Die Verknüpfung der praktischen Ausbildung im Betrieb und dem theoretischen Wissen an der Berufsschule ist ein Schweizer Erfolgsmodell. Mit diesem bewährten System gelingt es, neue und in der Wirtschaft gesuchte Fachkräfte kompetent auszubilden. Auch für die EWA-energieUri-Gruppe hat die Ausbildung von jungen Frauen und Männern einen hohen Stellenwert. Mit den 22 neuen Lernenden, die ihre Ausbildung in dieser Woche gestartet haben, bildet der führende Urner Energiedienstleister aktuell 81 junge Menschen in 13 Berufsbildern aus. Damit ist die EWA-energieUri-Gruppe der grösste Urner Ausbildungsbetrieb.

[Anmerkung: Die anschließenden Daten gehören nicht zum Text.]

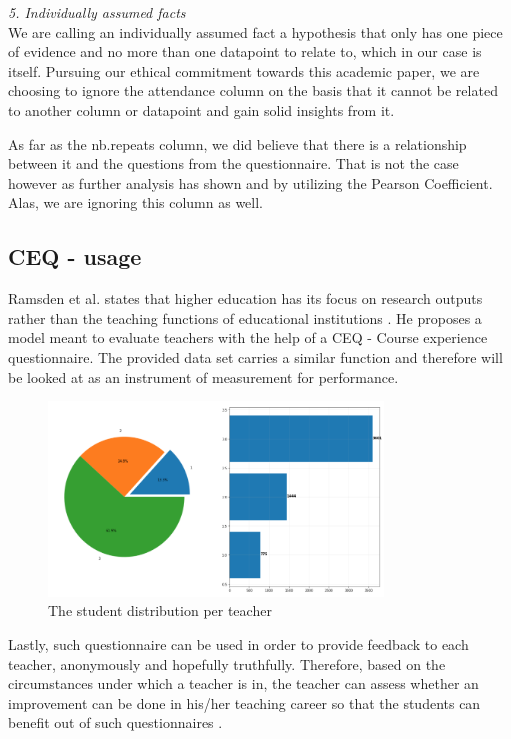 \documentclass[twocolumn]{article}
\begin{document}
\emph{5. Individually assumed facts} \\

We are calling an individually assumed fact a hypothesis that only has one piece of evidence and no more than one datapoint to relate to, which in our case is itself. Pursuing our ethical commitment towards this academic paper, we are choosing to ignore the attendance column on the basis that it cannot be related to another column or datapoint and gain solid insights from it.

As far as the nb.repeats column, we did believe that there is a relationship between it and the questions from the questionnaire. That is not the case however as further analysis has shown and by utilizing the Pearson Coefficient. Alas, we are ignoring this column as well.

    \subsection{CEQ - usage}
Ramsden et al. states that higher education has its focus on research outputs rather than the teaching functions of educational institutions \cite{Ramsden1991}. He proposes a model meant to evaluate teachers with the help of a CEQ - Course experience questionnaire. The provided data set carries a similar function and therefore will be looked at as an instrument of measurement for performance. 

\begin{figure}[hbt!]
  \centering
  \includegraphics[width=3.5in]{teach_dist.png}
  \caption{The student distribution per teacher}
\end{figure}

Lastly, such questionnaire can be used in order to provide feedback to each teacher, anonymously and hopefully truthfully. Therefore, based on the circumstances under which a teacher is in, the teacher can assess whether an improvement can be done in his/her teaching career so that the students can benefit out of such questionnaires \cite{Kember2009}.
\end{document}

Aus- und Weiterbildungen haben hohen Stellenwert
«Aktuell erlebt die Wirtschaft und Industrie zahlreiche Veränderungen. Die Anforderungen an Berufsleute steigen stetig. Hier bildet die Berufslehre ein starkes Fundament», ist Daniel Schibli, Leiter Personal von EWA-energieUri überzeugt. Und Daniel Schibli ergänzt: «Unsere Mitarbeitende sind unser wertvollstes Kapital. Darum fördern wir bei der EWA-energieUri-Gruppe seit unserer Gründungszeit die Aus- und Weiterbildung. Der erste Lernende hat bereits im Jahr 1898 bei uns seine Ausbildung gestartet.» Für viele Mitarbeitende bei der EWA-energieUri-Gruppe ist die Berufslehre das Sprungbrett in ihre erfolgreiche berufliche Laufbahn. Denn dank dem dualen Bildungssystem stehen nach einer erfolgreichen Berufslehre auch die Türen für weitere Ausbildungen offen.